↓↓↓

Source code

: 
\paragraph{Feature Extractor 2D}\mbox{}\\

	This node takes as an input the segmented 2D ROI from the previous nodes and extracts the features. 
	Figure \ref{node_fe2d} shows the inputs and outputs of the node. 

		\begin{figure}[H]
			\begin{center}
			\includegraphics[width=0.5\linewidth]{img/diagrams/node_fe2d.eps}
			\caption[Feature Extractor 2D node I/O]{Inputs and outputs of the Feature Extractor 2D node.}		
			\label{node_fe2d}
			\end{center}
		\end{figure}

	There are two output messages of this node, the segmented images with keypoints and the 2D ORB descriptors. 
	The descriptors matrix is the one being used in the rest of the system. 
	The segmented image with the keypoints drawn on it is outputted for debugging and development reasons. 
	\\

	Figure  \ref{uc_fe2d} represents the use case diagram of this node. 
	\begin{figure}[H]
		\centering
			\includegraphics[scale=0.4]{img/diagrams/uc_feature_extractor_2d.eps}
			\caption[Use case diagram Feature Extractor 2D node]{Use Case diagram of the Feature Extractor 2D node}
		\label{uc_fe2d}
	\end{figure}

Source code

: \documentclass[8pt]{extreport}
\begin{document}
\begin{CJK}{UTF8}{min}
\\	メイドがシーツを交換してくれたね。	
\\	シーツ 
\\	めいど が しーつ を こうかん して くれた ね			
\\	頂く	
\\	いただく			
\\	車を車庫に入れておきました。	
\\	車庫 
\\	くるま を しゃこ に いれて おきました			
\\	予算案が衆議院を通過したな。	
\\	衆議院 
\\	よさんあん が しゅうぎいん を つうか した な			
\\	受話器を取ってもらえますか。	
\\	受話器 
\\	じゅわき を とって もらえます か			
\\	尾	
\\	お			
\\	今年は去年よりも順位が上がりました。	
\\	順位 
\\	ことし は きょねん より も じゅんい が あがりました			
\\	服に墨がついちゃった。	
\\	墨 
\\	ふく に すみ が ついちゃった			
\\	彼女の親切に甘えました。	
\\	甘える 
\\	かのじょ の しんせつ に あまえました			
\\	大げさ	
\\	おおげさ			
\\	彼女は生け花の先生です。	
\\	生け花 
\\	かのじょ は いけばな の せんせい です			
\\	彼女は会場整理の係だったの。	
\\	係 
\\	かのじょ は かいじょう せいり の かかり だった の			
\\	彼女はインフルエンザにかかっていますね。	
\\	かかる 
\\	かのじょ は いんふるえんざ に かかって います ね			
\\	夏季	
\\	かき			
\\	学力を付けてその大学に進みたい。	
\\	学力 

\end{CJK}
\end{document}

↑↑↑

Required work → Would you repeat, exactly and with nothing added, every line from the line containing "しんせつ に あまえました" through the last line of the records above?

The answer →
\\	かのじょ の しんせつ に あまえました			
\\	大げさ	
\\	おおげさ			
\\	彼女は生け花の先生です。	
\\	生け花 
\\	かのじょ は いけばな の せんせい です			
\\	彼女は会場整理の係だったの。	
\\	係 
\\	かのじょ は かいじょう せいり の かかり だった の			
\\	彼女はインフルエンザにかかっていますね。	
\\	かかる 
\\	かのじょ は いんふるえんざ に かかって います ね			
\\	夏季	
\\	かき			
\\	学力を付けてその大学に進みたい。	
\\	学力 

\end{CJK}
\end{document}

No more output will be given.